Exercise objective -> Please tally the lines in the records that include the word "types" and answer with the bare number.

(Collected data)
▼

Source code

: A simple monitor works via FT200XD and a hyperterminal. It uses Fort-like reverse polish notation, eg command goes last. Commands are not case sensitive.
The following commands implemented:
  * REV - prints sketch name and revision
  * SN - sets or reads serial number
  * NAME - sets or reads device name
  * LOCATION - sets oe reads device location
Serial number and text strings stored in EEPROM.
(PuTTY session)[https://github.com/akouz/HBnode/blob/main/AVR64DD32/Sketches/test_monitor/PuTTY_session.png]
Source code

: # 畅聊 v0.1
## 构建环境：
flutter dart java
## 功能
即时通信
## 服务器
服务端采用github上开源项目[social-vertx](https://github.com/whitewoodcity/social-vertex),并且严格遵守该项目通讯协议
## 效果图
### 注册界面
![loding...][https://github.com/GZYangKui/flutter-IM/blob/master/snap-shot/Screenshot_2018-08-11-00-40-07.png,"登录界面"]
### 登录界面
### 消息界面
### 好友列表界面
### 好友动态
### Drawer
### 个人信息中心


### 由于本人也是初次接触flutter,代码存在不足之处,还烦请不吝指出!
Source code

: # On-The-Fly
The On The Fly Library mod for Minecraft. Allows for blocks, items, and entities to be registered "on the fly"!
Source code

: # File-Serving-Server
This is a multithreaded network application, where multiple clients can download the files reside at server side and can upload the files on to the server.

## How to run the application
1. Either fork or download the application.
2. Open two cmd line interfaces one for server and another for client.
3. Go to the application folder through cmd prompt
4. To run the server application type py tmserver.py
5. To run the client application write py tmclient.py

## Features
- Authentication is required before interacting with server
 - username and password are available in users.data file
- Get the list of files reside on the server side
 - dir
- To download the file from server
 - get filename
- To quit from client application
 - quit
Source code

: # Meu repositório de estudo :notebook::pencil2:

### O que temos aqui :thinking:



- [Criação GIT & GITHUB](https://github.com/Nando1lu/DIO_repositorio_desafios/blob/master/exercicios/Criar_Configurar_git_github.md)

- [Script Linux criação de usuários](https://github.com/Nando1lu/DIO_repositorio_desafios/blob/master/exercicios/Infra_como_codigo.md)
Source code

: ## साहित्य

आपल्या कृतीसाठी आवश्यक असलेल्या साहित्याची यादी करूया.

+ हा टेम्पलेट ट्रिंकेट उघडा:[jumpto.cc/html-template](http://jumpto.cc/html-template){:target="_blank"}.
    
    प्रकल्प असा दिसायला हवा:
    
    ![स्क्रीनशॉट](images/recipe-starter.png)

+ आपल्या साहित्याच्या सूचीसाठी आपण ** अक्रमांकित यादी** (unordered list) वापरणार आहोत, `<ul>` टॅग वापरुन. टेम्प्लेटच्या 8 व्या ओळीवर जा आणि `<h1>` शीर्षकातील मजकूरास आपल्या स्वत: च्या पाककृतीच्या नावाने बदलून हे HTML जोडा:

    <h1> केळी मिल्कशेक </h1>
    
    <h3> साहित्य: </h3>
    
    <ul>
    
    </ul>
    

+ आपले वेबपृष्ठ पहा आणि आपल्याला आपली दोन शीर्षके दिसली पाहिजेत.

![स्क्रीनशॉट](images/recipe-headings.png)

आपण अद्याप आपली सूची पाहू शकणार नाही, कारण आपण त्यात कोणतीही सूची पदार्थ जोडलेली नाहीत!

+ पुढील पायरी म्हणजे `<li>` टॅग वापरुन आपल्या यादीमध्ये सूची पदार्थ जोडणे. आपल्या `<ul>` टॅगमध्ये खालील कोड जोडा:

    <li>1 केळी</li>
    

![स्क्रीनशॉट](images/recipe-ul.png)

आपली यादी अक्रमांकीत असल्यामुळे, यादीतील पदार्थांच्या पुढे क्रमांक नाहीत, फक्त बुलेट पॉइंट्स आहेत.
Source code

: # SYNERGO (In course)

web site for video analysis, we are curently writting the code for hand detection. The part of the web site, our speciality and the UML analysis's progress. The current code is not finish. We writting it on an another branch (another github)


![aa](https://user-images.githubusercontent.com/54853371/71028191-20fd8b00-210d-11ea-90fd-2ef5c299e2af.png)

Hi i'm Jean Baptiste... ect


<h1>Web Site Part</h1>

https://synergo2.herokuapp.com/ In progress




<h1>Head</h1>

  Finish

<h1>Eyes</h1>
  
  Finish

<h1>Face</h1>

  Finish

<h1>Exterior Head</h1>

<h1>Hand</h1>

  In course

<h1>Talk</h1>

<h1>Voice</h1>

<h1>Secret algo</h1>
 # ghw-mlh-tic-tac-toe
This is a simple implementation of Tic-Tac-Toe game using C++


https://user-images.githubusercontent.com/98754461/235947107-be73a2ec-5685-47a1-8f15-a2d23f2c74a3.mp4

▲
▼

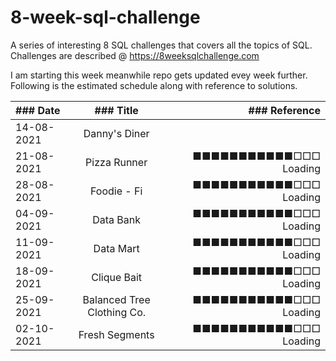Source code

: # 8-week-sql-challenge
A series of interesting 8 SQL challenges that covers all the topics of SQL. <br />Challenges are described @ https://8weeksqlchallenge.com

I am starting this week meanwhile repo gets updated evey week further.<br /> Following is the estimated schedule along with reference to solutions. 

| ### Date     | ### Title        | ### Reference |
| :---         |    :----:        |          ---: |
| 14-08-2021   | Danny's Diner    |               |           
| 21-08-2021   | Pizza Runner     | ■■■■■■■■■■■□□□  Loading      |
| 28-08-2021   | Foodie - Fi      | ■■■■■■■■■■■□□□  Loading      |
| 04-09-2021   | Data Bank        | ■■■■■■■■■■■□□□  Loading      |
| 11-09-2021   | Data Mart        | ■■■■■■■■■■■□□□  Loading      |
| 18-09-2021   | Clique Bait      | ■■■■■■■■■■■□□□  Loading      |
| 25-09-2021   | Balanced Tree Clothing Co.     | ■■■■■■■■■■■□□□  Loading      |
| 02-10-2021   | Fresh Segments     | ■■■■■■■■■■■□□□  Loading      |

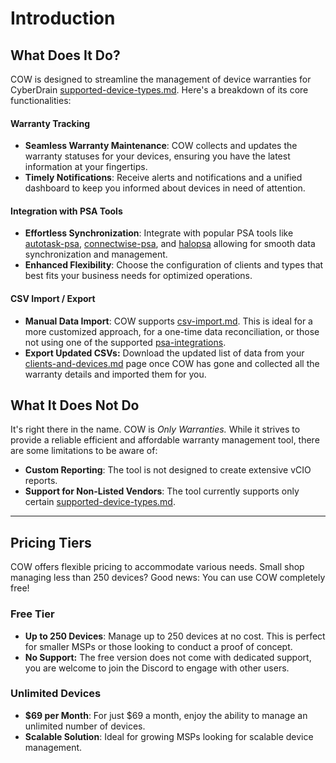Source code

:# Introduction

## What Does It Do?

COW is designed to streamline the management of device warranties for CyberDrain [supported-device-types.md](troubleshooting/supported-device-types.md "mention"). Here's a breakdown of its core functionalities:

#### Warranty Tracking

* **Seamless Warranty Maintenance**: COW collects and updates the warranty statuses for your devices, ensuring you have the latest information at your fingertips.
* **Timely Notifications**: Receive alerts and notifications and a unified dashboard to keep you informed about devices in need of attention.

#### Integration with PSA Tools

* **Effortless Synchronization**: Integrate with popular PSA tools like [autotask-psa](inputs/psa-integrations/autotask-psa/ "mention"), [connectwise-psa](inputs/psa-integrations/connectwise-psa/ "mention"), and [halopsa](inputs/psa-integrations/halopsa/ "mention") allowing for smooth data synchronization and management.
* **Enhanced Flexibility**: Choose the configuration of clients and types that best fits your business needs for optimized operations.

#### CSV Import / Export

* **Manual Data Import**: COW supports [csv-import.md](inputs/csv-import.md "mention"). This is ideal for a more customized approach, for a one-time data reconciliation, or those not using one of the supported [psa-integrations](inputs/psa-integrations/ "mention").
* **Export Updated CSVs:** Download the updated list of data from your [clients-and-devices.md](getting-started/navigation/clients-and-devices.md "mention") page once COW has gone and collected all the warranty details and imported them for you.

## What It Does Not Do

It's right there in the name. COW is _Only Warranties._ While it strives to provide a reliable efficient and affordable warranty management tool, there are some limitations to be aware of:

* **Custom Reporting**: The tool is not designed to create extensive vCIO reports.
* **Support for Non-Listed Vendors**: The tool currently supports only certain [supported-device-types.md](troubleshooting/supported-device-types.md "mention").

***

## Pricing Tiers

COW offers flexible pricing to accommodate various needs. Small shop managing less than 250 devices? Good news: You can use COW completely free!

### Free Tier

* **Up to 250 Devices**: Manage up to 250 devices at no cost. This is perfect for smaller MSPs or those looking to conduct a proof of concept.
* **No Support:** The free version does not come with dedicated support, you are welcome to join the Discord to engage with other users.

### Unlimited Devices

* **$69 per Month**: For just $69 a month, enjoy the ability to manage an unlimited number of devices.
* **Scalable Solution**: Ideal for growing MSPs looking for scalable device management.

▲

Output below -> 3